Earlier this month, more than 1,000 leaders from business, government, and civil society participated in the World Economic Forum on Africa in Durban in early May with the theme, “Achieving Inclusive Growth through Responsive and Responsible Leadership.”
This note highlights several conversations relevant to the forum’s theme.
The Leadership Challenge
The challenge of responsible leadership was on display from the beginning of the forum: At one of the first plenaries, Zimbabwe’s nonagenarian leader, Robert Mugabe, rambled incoherently about youth, agriculture, and job creation.
In stark contrast, he was followed by Winnie Byanyima, the Ugandan-born executive director of Oxfam International, who said, essentially, that the problem of leadership in Africa is leaders who are too old and stayed in office too long.
Also on the panel was Lindiwe Mazibuko, the former parliamentary leader of the Democratic Alliance in South Africa, who made an impressive appeal to government and the private sector to embrace the continent’s youth and provide jobs and training.
According to the WEF Africa Competitiveness Report 2017, 450 million individuals on the continent will be added to the labor market over the next two decades, and only 100 million jobs are expected to be created during this period.
These two women represent the growing number of individuals on the continent working to identify and implement solutions to these key problems, while Mugabe is an ongoing reminder of Africa’s leadership challenge.
Inclusive Growth
Government regulation is a significant factor related to inclusive growth. This was evident in an exchange between Stephen van Coller, a senior executive at MTN, Africa’s largest cell phone provider, and Sim Tshabalala, co-CEO of Standard Bank, the region’s largest banking network.

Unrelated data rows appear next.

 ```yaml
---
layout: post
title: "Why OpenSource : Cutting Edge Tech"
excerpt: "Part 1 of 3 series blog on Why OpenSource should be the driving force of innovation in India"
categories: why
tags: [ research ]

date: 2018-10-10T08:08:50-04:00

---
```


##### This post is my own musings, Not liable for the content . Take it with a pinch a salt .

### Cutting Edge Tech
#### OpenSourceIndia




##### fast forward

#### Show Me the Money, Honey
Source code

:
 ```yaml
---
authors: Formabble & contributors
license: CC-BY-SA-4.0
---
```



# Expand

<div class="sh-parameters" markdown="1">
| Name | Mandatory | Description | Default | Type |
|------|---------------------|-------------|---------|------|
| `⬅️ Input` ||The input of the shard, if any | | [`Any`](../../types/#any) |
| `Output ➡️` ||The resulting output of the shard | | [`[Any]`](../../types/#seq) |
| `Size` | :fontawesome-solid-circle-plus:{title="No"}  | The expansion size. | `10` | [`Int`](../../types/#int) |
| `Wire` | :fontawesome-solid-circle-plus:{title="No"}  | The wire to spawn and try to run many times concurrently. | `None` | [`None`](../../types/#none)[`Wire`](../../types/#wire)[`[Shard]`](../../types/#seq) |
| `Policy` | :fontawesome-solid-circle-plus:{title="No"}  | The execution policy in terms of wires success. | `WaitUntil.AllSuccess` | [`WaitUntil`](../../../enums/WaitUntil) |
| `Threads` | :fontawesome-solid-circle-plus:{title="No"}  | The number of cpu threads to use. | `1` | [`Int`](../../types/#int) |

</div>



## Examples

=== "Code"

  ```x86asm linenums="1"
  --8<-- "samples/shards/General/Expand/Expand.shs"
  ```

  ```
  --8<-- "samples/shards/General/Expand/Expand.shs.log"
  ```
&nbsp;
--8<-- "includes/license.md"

Van Coller commented that 50 million of MTN’s 240 million customers across Africa and the Middle East have MTN Mobile Money, of which 16 million are active on a monthly basis. This makes MTN, in addition to the largest cell phone provider on the continent, potentially one of the largest financial services providers too.
Indeed, Sim Tshabalala recognized the challenge that mobile banking represents to traditional banking services—mobile banking is poised to leap frog retail banking in Africa, much like cell phones bypassed landlines. In response, Tshabalala said that “fintech,” which includes an array of mobile-based financial services, can work well with products from traditional banks given the latter’s balance sheet and range of products.
The advantage of mobile products is that they can go “down market,” or reach lower-income individuals faster and more cheaply than traditional banks. In doing so, they have the added advantage of breaking down the barriers between the informal and formal sectors to create more financial inclusivity in a way that traditional banks are struggling with.
Kenya is a case in point. Currently only 2 percent of government bonds in Kenya are purchased by individual investors. However, in March, Kenya became the first country in the world to sell government bonds to citizens over their cell phones. The bond program, known as M-Akiba, was a pilot for raising resources domestically for infrastructure and other projects by selling bond shares for as little as $30 a unit. The cell phone user who purchased the M-Akiba bond did not need to have a bank account. The initial three-year bond offering of $1.5 million will pay an estimated tax-free interest of 10 percent every six months. All shares of debut mobile-based M-Akiba bond were purchased within six days, much faster than the allotted 13 days, and the experience is expected to lead to a second, larger bond offering.
The WEF dialogue on the future of banking in Africa reflected the challenge facing inclusive growth across the continent. While countries such as Tanzania and Kenya, where the mobile banking penetration rates are 84 percent and 68 percent, respectively, are making impressive gains on financial inclusion, progress is not uniform across the continent. In Nigeria, for example, there is an 80 percent mobile phone penetration rate but less than 3 percent of cell phone users have mobile money accounts.
The reason for this difference is that in Kenya and Tanzania there is close cooperation between the cell phone operators and government regulators. The same is not the case in Nigeria and other African countries. Clearly mobile banking can play an important role in expanding financial inclusion. Governments, however, have to create a conducive regulatory environment for the cellular operators to provide the necessary services and to stimulate inclusive growth.